Hij maakt hun het ernstige verwijt, dat ze niet begrijpen, wat er in deze openbaringen verborgen ligt. Waarom?
Omdat Hij bedoelt: "Nu is de geest van Elias vrijgekomen, hij leeft in ulieden en ge moet u langzamerhand waardig tonen, dat hij in uw ziel binnentreedt, zodat ge geestelijke dingen beter begrijpen kunt dan dat vroeger mogelijk was." Als Christus Jezus tot de menigte sprak, deed Hij dat in gelijkenissen, in beelden, omdat deze mensen nog afstamden van degenen, die het bovenzinnelijke zagen in imaginaties; Hij moest dus tot het volk spreken, zoals de vroegere helderzienden dat deden.

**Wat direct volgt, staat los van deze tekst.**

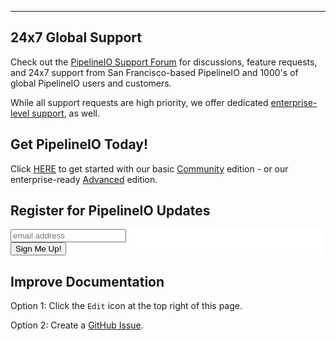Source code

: ---
## 24x7 Global Support
Check out the [PipelineIO Support Forum](https://pipelineio.zendesk.com) for discussions, feature requests, and 24x7 support from San Francisco-based PipelineIO and 1000's of global PipelineIO users and customers.

While all support requests are high priority, we offer dedicated [enterprise-level support](/products/index.md), as well.

## Get PipelineIO Today!
Click [HERE](/products/index.md) to get started with our basic [Community](/products/index.md) edition - or our enterprise-ready [Advanced](/products/index.md) edition.

## Register for PipelineIO Updates
<!-- Begin MailChimp Signup Form -->
<link href="//cdn-images.mailchimp.com/embedcode/slim-10_7.css" rel="stylesheet" type="text/css"> 
<!--<link href="http://cdn-images.mailchimp.com/embedcode/slim-081711.css" rel="stylesheet" type="text/css">-->
<style type="text/css">
  #mc_embed_signup{background:#fff; clear:left; font:14px Helvetica,Arial,sans-serif; }
</style>
<div id="mc_embed_signup">
<form action="//pipeline.us8.list-manage.com/subscribe/post?u=36f687b9890483604c5d7d2b5&amp;id=010427f054" method="post" id="mc-embedded-subscribe-form" name="mc-embedded-subscribe-form" class="validate" target="_blank" novalidate>
<!--<div id="mc_embed_signup_scroll">-->
<!--<label for="mce-EMAIL">Signup for PipelineIO Updates!</label>-->
<input type="email" value="" name="EMAIL" class="email" id="mce-EMAIL" placeholder="email address" required>
<!-- real people should not fill this in and expect good things - do not remove this or risk form bot signups-->
<div style="position: absolute; left: -5000px;" aria-hidden="true"><input type="text" name="b_36f687b9890483604c5d7d2b5_010427f054" tabindex="-1" value=""></div>
<div class="clear"><input type="submit" value="Sign Me Up!" name="subscribe" id="mc-embedded-subscribe" class="button"></div>
<!--</div>-->
</form>
</div>
<!--End MailChimp Signup Form -->

## Improve Documentation
Option 1:  Click the `Edit` icon at the top right of this page.

Option 2:  Create a [GitHub Issue](https://github.com/fluxcapacitor/pipeline/issues/new?body=This%20documentation%20issue%20is%20about%20).

<!-- Start of PipelineIO Zendesk Widget script -->
<script>/*<![CDATA[*/window.zEmbed||function(e,t){var n,o,d,i,s,a=[],r=document.createElement("iframe");window.zEmbed=function(){a.push(arguments)},window.zE=window.zE||window.zEmbed,r.src="javascript:false",r.title="",r.role="presentation",(r.frameElement||r).style.cssText="display: none",d=document.getElementsByTagName("script"),d=d[d.length-1],d.parentNode.insertBefore(r,d),i=r.contentWindow,s=i.document;try{o=s}catch(e){n=document.domain,r.src='javascript:var d=document.open();d.domain="'+n+'";void(0);',o=s}o.open()._l=function(){var e=this.createElement("script");n&&(this.domain=n),e.id="js-iframe-async",e.src="https://assets.zendesk.com/embeddable_framework/main.js",this.t=+new Date,this.zendeskHost="pipelineio.zendesk.com",this.zEQueue=a,this.body.appendChild(e)},o.write('<body onload="document._l();">'),o.close()}();
/*]]>*/</script>
<!-- End of PipelineIO Zendesk Widget script -->

<!-- Start Google Analytics -->
<script>
      (function(i,s,o,g,r,a,m){i['GoogleAnalyticsObject']=r;i[r]=i[r]||function(){
      (i[r].q=i[r].q||[]).push(arguments)},i[r].l=1*new Date();a=s.createElement(o),
      m=s.getElementsByTagName(o)[0];a.async=1;a.src=g;m.parentNode.insertBefore(a,m)
      })(window,document,'script','https://www.google-analytics.com/analytics.js','ga');
      ga('create', 'UA-78551725-1', 'auto');
      ga('send', 'pageview');
</script>
<!-- End Google Analytics -->

<!-- Start Mixpanel -->
<script type="text/javascript">(function(e,a){if(!a.__SV){var b=window;try{var c,l,i,j=b.location,g=j.hash;c=function(a,b){return(l=a.match(RegExp(b+"=([^&]*)")))?l[1]:null};g&&c(g,"state")&&(i=JSON.parse(decodeURIComponent(c(g,"state"))),"mpeditor"===i.action&&(b.sessionStorage.setItem("_mpcehash",g),history.replaceState(i.desiredHash||"",e.title,j.pathname+j.search)))}catch(m){}var k,h;window.mixpanel=a;a._i=[];a.init=function(b,c,f){function e(b,a){var c=a.split(".");2==c.length&&(b=b[c[0]],a=c[1]);b[a]=function(){b.push([a].concat(Array.prototype.slice.call(arguments,
0)))}}var d=a;"undefined"!==typeof f?d=a[f]=[]:f="mixpanel";d.people=d.people||[];d.toString=function(b){var a="mixpanel";"mixpanel"!==f&&(a+="."+f);b||(a+=" (stub)");return a};d.people.toString=function(){return d.toString(1)+".people (stub)"};k="disable time_event track track_pageview track_links track_forms register register_once alias unregister identify name_tag set_config reset people.set people.set_once people.increment people.append people.union people.track_charge people.clear_charges people.delete_user".split(" ");
for(h=0;h<k.length;h++)e(d,k[h]);a._i.push([b,c,f])};a.__SV=1.2;b=e.createElement("script");b.type="text/javascript";b.async=!0;b.src="undefined"!==typeof MIXPANEL_CUSTOM_LIB_URL?MIXPANEL_CUSTOM_LIB_URL:"file:"===e.location.protocol&&"//cdn.mxpnl.com/libs/mixpanel-2-latest.min.js".match(/^\/\//)?"https://cdn.mxpnl.com/libs/mixpanel-2-latest.min.js":"//cdn.mxpnl.com/libs/mixpanel-2-latest.min.js";c=e.getElementsByTagName("script")[0];c.parentNode.insertBefore(b,c)}})(document,window.mixpanel||[]);
mixpanel.init("89d4c9ede735c8bc7ad5e4732b2b5e2b");
</script>
<!-- End Mixpanel -->

<script>
  mixpanel.track("PipelineIO Home Page View");
</script>
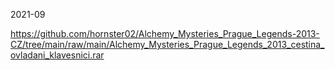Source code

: 2021-09

https://github.com/hornster02/Alchemy_Mysteries_Prague_Legends-2013-CZ/tree/main/raw/main/Alchemy_Mysteries_Prague_Legends_2013_cestina_ovladani_klavesnici.rar
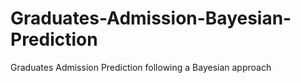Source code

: # Graduates-Admission-Bayesian-Prediction
Graduates Admission Prediction following a Bayesian approach
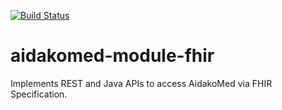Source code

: [![Build Status](https://travis-ci.org/openmrs/openmrs-module-fhir.svg?branch=master)](https://travis-ci.org/openmrs/openmrs-module-fhir)

aidakomed-module-fhir
===================

Implements REST and Java APIs to access AidakoMed via FHIR Specification.
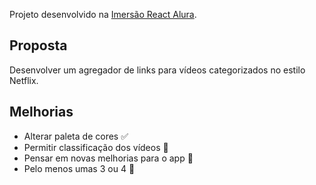 Projeto desenvolvido na [Imersão React Alura](https://www.alura.com.br/imersao-react).

## Proposta

Desenvolver um agregador de links para vídeos categorizados no estilo Netflix.

## Melhorias

- Alterar paleta de cores :white_check_mark:
- Permitir classificação dos vídeos :black_square_button:
- Pensar em novas melhorias para o app :black_square_button:
- Pelo menos umas 3 ou 4 :black_square_button: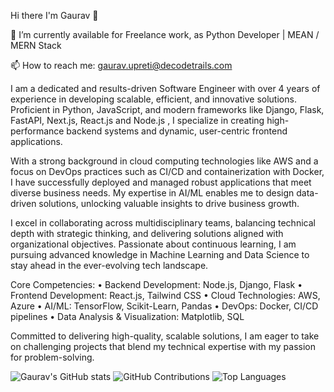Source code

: Hi there I'm Gaurav 👋

🔭 I’m currently available for Freelance work, as Python Developer | MEAN / MERN Stack

📫 How to reach me: gaurav.upreti@decodetrails.com

I am a dedicated and results-driven Software Engineer with over 4 years of experience in developing scalable, efficient, and innovative solutions. Proficient in Python, JavaScript, and modern frameworks like Django, Flask, FastAPI, Next.js, React.js and Node.js , I specialize in creating high-performance backend systems and dynamic, user-centric frontend applications.

With a strong background in cloud computing technologies like AWS and a focus on DevOps practices such as CI/CD and containerization with Docker, I have successfully deployed and managed robust applications that meet diverse business needs. My expertise in AI/ML enables me to design data-driven solutions, unlocking valuable insights to drive business growth.

I excel in collaborating across multidisciplinary teams, balancing technical depth with strategic thinking, and delivering solutions aligned with organizational objectives. Passionate about continuous learning, I am pursuing advanced knowledge in Machine Learning and Data Science to stay ahead in the ever-evolving tech landscape.

Core Competencies:
	•	Backend Development: Node.js, Django, Flask
	•	Frontend Development: React.js, Tailwind CSS
	•	Cloud Technologies: AWS, Azure
	•	AI/ML: TensorFlow, Scikit-Learn, Pandas
	•	DevOps: Docker, CI/CD pipelines
	•	Data Analysis & Visualization: Matplotlib, SQL

Committed to delivering high-quality, scalable solutions, I am eager to take on challenging projects that blend my technical expertise with my passion for problem-solving.


![Gaurav's GitHub stats](https://github-readme-stats.vercel.app/api?username=gauravupreti0&theme=transparent&show_icons=true&layout=compact) 
![GitHub Contributions](https://github-readme-streak-stats.herokuapp.com/?user=gauravupreti0&theme=transparent&layout=compact)
![Top Languages](https://github-readme-stats.vercel.app/api/top-langs/?username=gauravupreti0&layout=compact&theme=transparent)

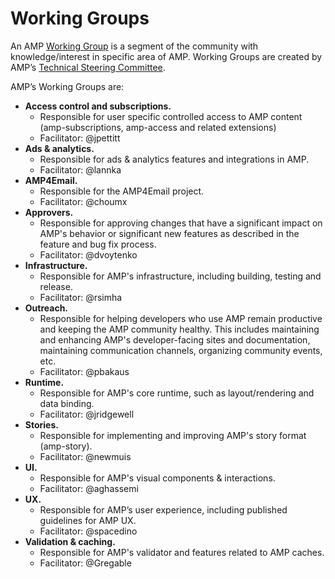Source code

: # Working Groups


An AMP [Working Group](https://github.com/ampproject/meta/blob/master/GOVERNANCE.md#working-groups) is a segment of the community with knowledge/interest in specific area of AMP.  Working Groups are created by AMP’s [Technical Steering Committee](https://github.com/ampproject/meta/blob/master/GOVERNANCE.md#technical-steering-committee-tsc). 

AMP’s Working Groups are:

* **Access control and subscriptions.**
  * Responsible for user specific controlled access to AMP content (amp-subscriptions, amp-access and related extensions)
  * Facilitator: @jpettitt 
* **Ads & analytics.**
  * Responsible for ads & analytics features and integrations in AMP.
  * Facilitator: @lannka
* **AMP4Email.**
  * Responsible for the AMP4Email project.
  * Facilitator: @choumx
* **Approvers.**
  * Responsible for approving changes that have a significant impact on AMP's behavior or significant new features as described in the feature and bug fix process.
  * Facilitator: @dvoytenko
* **Infrastructure.**
  * Responsible for AMP's infrastructure, including building, testing and release.
  * Facilitator: @rsimha
* **Outreach.**
  * Responsible for helping developers who use AMP remain productive and keeping the AMP community healthy.  This includes maintaining and enhancing AMP's developer-facing sites and documentation, maintaining communication channels, organizing community events, etc.
  * Facilitator: @pbakaus
* **Runtime.**
  * Responsible for AMP's core runtime, such as layout/rendering and data binding.
  * Facilitator: @jridgewell
* **Stories.**
  * Responsible for implementing and improving AMP's story format (amp-story).
  * Facilitator: @newmuis
* **UI.**
  * Responsible for AMP's visual components & interactions.
  * Facilitator: @aghassemi
* **UX.**
  * Responsible for AMP’s user experience, including published guidelines for AMP UX.
  * Facilitator: @spacedino
* **Validation & caching.**
  * Responsible for AMP's validator and features related to AMP caches.
  * Facilitator: @Gregable

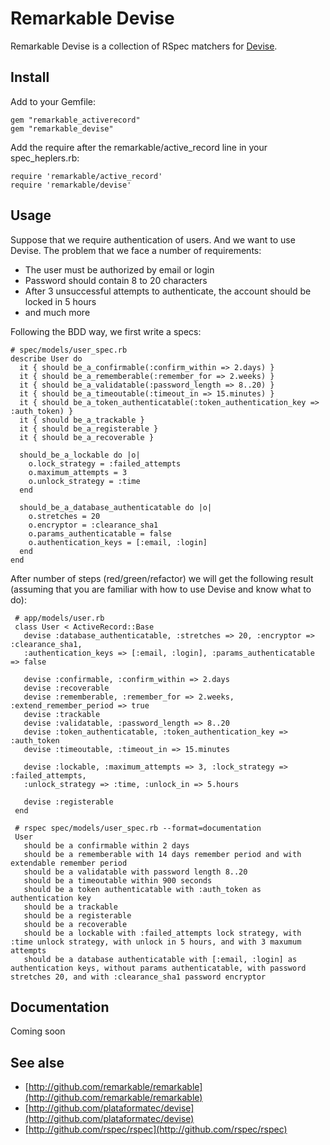 # Remarkable Devise

Remarkable Devise is a collection of RSpec matchers for [Devise](http://github.com/plataformatec/devise).

## Install

Add to your Gemfile:

    gem "remarkable_activerecord"
    gem "remarkable_devise"

Add the require after the remarkable/active_record line in your spec_heplers.rb:

    require 'remarkable/active_record'
    require 'remarkable/devise'

## Usage

Suppose that we require authentication of users. And we want to use Devise. The problem that we face a number of requirements:

* The user must be authorized by email or login
* Password should contain 8 to 20 characters
* After 3 unsuccessful attempts to authenticate, the account should be locked in 5 hours
* and much more

Following the BDD way, we first write a specs:
   
    # spec/models/user_spec.rb   
    describe User do
      it { should be_a_confirmable(:confirm_within => 2.days) }
      it { should be_a_rememberable(:remember_for => 2.weeks) }
      it { should be_a_validatable(:password_length => 8..20) }
      it { should be_a_timeoutable(:timeout_in => 15.minutes) }
      it { should be_a_token_authenticatable(:token_authentication_key => :auth_token) }
      it { should be_a_trackable }
      it { should be_a_registerable }
      it { should be_a_recoverable }

      should_be_a_lockable do |o|
        o.lock_strategy = :failed_attempts
        o.maximum_attempts = 3
        o.unlock_strategy = :time
      end
  
      should_be_a_database_authenticatable do |o|
        o.stretches = 20
        o.encryptor = :clearance_sha1
        o.params_authenticatable = false
        o.authentication_keys = [:email, :login]
      end
    end

After number of steps (red/green/refactor) we will get the following
result (assuming that you are familiar with how to use Devise and
know what to do):
     
     # app/models/user.rb
     class User < ActiveRecord::Base
       devise :database_authenticatable, :stretches => 20, :encryptor => :clearance_sha1, 
       :authentication_keys => [:email, :login], :params_authenticatable => false
  
       devise :confirmable, :confirm_within => 2.days
       devise :recoverable
       devise :rememberable, :remember_for => 2.weeks, :extend_remember_period => true
       devise :trackable
       devise :validatable, :password_length => 8..20
       devise :token_authenticatable, :token_authentication_key => :auth_token
       devise :timeoutable, :timeout_in => 15.minutes
       
       devise :lockable, :maximum_attempts => 3, :lock_strategy => :failed_attempts, 
       :unlock_strategy => :time, :unlock_in => 5.hours
       
       devise :registerable
     end

     # rspec spec/models/user_spec.rb --format=documentation
     User
       should be a confirmable within 2 days
       should be a rememberable with 14 days remember period and with extendable remember period
       should be a validatable with password length 8..20
       should be a timeoutable within 900 seconds
       should be a token authenticatable with :auth_token as authentication key
       should be a trackable
       should be a registerable
       should be a recoverable
       should be a lockable with :failed_attempts lock strategy, with :time unlock strategy, with unlock in 5 hours, and with 3 maxumum attempts
       should be a database authenticatable with [:email, :login] as authentication keys, without params authenticatable, with password stretches 20, and with :clearance_sha1 password encryptor

## Documentation

Coming soon

## See alse

* [http://github.com/remarkable/remarkable](http://github.com/remarkable/remarkable)
* [http://github.com/plataformatec/devise](http://github.com/plataformatec/devise)
* [http://github.com/rspec/rspec](http://github.com/rspec/rspec)
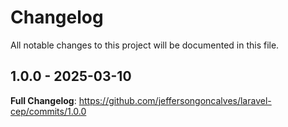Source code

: # Changelog

All notable changes to this project will be documented in this file.

## 1.0.0 - 2025-03-10

**Full Changelog**: https://github.com/jeffersongoncalves/laravel-cep/commits/1.0.0
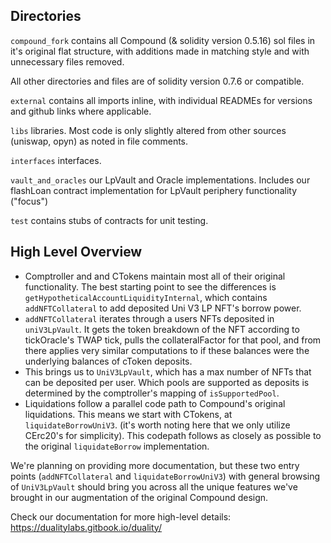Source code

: ## Directories

`compound_fork` contains all Compound (& solidity version 0.5.16) sol files in it's original flat structure, with additions made in matching style and with unnecessary files removed.

All other directories and files are of solidity version 0.7.6 or compatible.

`external` contains all imports inline, with individual READMEs for versions and github links where applicable.

`libs` libraries. Most code is only slightly altered from other sources (uniswap, opyn) as noted in file comments.

`interfaces` interfaces.

`vault_and_oracles` our LpVault and Oracle implementations. Includes our flashLoan contract implementation for LpVault periphery functionality ("focus")

`test` contains stubs of contracts for unit testing.

## High Level Overview

- Comptroller and and CTokens maintain most all of their original functionality. The best starting point to see the differences is `getHypotheticalAccountLiquidityInternal`, which contains `addNFTCollateral` to add deposited Uni V3 LP NFT's borrow power.
- `addNFTCollateral` iterates through a users NFTs deposited in `uniV3LpVault`. It gets the token breakdown of the NFT according to tickOracle's TWAP tick, pulls the collateralFactor for that pool, and from there applies very similar computations to if these balances were the underlying balances of cToken deposits.
- This brings us to `UniV3LpVault`, which has a max number of NFTs that can be deposited per user. Which pools are supported as deposits is determined by the comptroller's mapping of `isSupportedPool`.
- Liquidations follow a parallel code path to Compound's original liquidations. This means we start with CTokens, at `liquidateBorrowUniV3`. (it's worth noting here that we only utilize CErc20's for simplicity). This codepath follows as closely as possible to the original `liquidateBorrow` implementation.

We're planning on providing more documentation, but these two entry points (`addNFTCollateral` and `liquidateBorrowUniV3`) with general browsing of `UniV3LpVault` should bring you across all the unique features we've brought in our augmentation of the original Compound design.

Check our documentation for more high-level details:
https://dualitylabs.gitbook.io/duality/
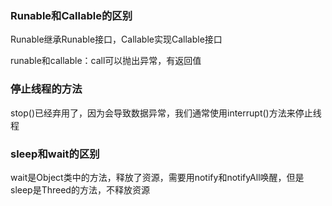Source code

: ### Runable和Callable的区别

Runable继承Runable接口，Callable实现Callable接口

runable和callable：call可以抛出异常，有返回值

### 停止线程的方法

stop()已经弃用了，因为会导致数据异常，我们通常使用interrupt()方法来停止线程

### sleep和wait的区别

wait是Object类中的方法，释放了资源，需要用notify和notifyAll唤醒，但是sleep是Threed的方法，不释放资源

Op Socratische wijze, d.w.z. voor het gewone verstand begrijpelijk kon Hij hetzelfde doen tegenover degenen, die als zijn apostelen uit dit oud Joodse volk stamden. Hun kon Hij de gelijkenissen uitleggen; Hij kon op moderne wijze spreken, op de manier, zoals die voor de mensheid normaal geworden was, nadat het helderzien was verdwenen. Maar doordat de geest van Elias als groepsziel in de 12 apostelen leefde en hen als een gemeenschappelijke aura omgaf, werden ze in hogere zin weer helderziend of liever, ze zouden het kunnen worden; zo konden ze als twaalfeenheid door de geest van Elias de verlichting deelachtig worden, wat voor ieder afzonderlijk niet mogelijk zou zijn geweest. Daartoe wilde Christus hen opvoeden.
Waarheen richtte Hij deze opvoeding? Wat is dan in feite die hele vertelling van de "broodvermeerdering" de ene keer door verdeling van 5 broden over 5000 - de resten vullen 12 korven vol; de tweede maal door verdeling van 7 broden over 4000 - de resten vullen 7 korven vol? Ja, dat was steeds een merkwaardig probleem voor de Bijbeluitleggers. In onze tijd zijn ze het erover eens geworden, dat "de mensen zelf brood bij zich hadden; toen ze in rijen waren neergezet, hebben ze hun pakjes brood uitgepakt." Dat is nu de uitleg, die als afspraak om zo te zeggen, zelfs geaccepteerd is door degenen, die streng vasthouden aan het Evangelie. Als men de dingen op een zo uiterlijke manier beschouwt, dan worden zulke verhalen eigenlijk niet meer dan aanhangsels, versiersels. Men begrijpt dan ook niet, waarom dit verhaal eigenlijk verteld wordt. Aan de andere kant mag men natuurlijk niet aan zwarte magie denken, want het tevoorschijn toveren van een grote hoeveelheid brood uit 5 stuks of 7 stuks zou volkomen zwarte magie zijn. Maar het kan hier niet gaan om zwarte magie, ook niet om een gebeuren, dat voor de filisters zeer aannemelijk zou kunnen zijn, nl. dat de mensen brood meegebracht en het uitgepakt hadden. Er is integendeel iets bijzonders mee bedoeld. Bij de uitleg van verschillende andere Evangeliën heb ik er al op gewezen, en in dit Evangelie wordt het duidelijk genoeg aangeduid, waar het om gaat.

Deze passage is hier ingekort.